[Date Prev][Date Next][Thread Prev][Thread Next]
[Date Index]
[Thread Index]
- Subject: Re: Tricky little string parsing challenge
- From: Sean Conner <sean@...>
- Date: Tue, 19 Mar 2019 12:44:43 -0400
It was thus said that the Great Geoff Smith once stated:
> This one has got me stuck for the moment, can anyone come up with an
> elegant solution for this without needing external library please.
>
> I have a long string of text that i need to split into sentences, here is
> a sort of working attempt
>
> local text = "This is one sentence. This is another but with a number in it like 0.47 need to ignore it. This is the third. Fourth sentence"
>
> local sentences = {}
> for i in string.gmatch(text, "[^%.]+" ) do
> sentences[#sentences+1] = i
> end
>
> for i = 1, #sentences do
> print(i, sentences[i])
> end
>
> Of course I had forgotten about not splitting on decimal points in
> numbers.
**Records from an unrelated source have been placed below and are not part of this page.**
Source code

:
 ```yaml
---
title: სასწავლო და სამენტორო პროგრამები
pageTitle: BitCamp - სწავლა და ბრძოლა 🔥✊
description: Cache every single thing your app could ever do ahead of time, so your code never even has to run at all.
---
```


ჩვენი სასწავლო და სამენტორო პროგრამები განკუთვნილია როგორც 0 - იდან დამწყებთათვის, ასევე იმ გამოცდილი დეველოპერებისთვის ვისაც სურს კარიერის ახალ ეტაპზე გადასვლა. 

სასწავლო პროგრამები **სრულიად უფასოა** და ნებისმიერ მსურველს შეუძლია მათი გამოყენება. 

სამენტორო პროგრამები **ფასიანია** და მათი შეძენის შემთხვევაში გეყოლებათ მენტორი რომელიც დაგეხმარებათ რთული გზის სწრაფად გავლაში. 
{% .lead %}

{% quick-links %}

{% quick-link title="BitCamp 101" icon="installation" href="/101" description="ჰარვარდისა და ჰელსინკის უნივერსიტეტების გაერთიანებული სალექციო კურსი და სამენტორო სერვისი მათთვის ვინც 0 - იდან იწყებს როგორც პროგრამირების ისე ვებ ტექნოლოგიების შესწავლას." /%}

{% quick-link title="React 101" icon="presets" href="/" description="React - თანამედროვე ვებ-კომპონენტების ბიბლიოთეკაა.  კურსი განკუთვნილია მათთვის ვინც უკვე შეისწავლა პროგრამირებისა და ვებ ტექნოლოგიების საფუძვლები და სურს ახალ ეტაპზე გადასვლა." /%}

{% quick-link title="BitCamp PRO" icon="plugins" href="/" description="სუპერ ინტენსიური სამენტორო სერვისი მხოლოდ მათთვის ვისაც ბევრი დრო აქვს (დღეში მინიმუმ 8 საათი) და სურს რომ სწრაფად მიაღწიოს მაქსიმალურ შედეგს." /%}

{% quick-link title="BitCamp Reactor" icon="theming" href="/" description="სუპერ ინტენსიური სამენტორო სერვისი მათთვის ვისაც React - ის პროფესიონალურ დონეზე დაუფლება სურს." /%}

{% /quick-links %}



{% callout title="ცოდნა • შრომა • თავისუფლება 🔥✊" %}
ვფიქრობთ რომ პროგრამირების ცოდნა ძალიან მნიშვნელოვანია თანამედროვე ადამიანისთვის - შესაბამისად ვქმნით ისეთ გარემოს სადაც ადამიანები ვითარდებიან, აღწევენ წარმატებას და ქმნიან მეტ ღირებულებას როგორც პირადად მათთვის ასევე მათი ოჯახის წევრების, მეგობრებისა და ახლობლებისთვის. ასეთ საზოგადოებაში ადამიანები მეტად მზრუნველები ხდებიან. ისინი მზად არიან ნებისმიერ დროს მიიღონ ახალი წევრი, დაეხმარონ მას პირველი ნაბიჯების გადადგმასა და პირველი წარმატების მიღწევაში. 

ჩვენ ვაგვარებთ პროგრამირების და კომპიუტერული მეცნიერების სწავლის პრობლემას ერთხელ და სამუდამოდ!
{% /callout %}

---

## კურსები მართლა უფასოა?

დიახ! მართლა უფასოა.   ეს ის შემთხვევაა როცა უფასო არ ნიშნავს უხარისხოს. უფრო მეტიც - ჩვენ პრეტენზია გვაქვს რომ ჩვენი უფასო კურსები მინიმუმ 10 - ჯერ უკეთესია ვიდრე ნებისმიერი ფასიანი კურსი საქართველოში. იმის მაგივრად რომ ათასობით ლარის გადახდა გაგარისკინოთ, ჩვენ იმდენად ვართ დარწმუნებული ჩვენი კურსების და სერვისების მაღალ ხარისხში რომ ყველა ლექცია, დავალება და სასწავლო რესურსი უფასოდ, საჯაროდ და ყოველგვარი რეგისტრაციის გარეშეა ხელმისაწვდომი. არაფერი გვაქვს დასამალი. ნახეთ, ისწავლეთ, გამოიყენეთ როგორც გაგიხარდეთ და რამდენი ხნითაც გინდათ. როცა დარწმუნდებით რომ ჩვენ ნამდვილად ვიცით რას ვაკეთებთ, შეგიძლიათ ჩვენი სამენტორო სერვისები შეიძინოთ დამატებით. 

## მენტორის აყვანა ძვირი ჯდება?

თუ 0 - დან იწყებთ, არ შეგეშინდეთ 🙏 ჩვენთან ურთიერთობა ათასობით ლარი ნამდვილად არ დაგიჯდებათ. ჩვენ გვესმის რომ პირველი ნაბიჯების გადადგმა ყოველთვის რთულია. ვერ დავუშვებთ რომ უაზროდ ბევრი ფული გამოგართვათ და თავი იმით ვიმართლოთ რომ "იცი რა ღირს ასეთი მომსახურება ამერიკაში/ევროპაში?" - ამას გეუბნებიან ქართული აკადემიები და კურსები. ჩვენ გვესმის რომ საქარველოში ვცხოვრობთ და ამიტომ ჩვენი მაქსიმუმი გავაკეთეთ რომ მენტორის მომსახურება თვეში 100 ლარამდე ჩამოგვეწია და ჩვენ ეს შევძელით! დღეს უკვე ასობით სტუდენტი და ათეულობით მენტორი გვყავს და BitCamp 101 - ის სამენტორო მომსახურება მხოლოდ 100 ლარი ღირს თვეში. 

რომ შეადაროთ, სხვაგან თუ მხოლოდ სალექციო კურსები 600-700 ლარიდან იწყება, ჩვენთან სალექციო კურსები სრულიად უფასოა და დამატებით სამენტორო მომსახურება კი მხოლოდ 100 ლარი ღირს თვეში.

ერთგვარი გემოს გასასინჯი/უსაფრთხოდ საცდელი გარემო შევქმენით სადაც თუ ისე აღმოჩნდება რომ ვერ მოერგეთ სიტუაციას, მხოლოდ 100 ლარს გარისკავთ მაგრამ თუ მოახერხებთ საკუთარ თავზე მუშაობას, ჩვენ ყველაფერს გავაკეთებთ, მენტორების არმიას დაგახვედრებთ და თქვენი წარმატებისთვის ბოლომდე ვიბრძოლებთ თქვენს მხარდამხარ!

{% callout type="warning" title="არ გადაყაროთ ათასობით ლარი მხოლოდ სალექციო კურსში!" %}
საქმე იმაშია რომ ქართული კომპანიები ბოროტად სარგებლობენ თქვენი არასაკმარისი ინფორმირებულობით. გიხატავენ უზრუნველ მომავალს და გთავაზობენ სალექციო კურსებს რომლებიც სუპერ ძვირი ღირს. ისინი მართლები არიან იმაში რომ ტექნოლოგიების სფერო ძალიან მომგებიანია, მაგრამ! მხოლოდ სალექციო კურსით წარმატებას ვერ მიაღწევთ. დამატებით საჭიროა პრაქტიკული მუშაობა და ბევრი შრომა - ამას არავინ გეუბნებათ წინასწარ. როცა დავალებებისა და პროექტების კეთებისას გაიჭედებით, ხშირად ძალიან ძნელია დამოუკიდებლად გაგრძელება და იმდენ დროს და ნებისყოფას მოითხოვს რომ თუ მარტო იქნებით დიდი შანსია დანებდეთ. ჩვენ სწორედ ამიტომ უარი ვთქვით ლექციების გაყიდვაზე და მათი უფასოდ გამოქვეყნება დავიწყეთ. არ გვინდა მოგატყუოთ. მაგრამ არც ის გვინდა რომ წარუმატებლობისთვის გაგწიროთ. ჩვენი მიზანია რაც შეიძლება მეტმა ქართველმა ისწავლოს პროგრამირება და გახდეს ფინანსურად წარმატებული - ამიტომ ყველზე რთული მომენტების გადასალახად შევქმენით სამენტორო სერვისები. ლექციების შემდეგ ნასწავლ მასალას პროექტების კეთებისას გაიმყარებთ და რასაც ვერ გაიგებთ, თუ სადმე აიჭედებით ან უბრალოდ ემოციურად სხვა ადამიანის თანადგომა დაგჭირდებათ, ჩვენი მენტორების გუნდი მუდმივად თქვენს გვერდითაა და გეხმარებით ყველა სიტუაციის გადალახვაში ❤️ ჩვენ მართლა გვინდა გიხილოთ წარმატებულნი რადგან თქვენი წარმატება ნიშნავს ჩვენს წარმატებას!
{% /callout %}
How can I adapt this to ignore the full stop character if
> surrounded by numbers?
I had a similar issue back in 2014 [1] where I used LPEG to do the
parsing. What I found is that just breaking on a period wasn't enough, and
so I had to special case the following [2]:
MR.
Mrs.
MRS.
Dr.
DR.
P. S.
P.S.
T. E.
T.E.
Gen.
N. B.
N.B.
H.
M.
O.
Z.
The nice thing about LPEG was not only how easy it was to add exceptions
(like the list above) but I could also transform the input into a canonical
format (like converting N.B. to N. B.).
So yes, I do have a solution, but it does violate your constraint.
-spc (My use case was breaking the input into words, but it's similar
enough ... )
[1] https://github.com/spc476/NaNoGenMo-2014
Code I used:
https://github.com/spc476/NaNoGenMo-2014/blob/master/word.lua
[2] Some, like Mrs. are generic, while T. E. were initials specific to
the document.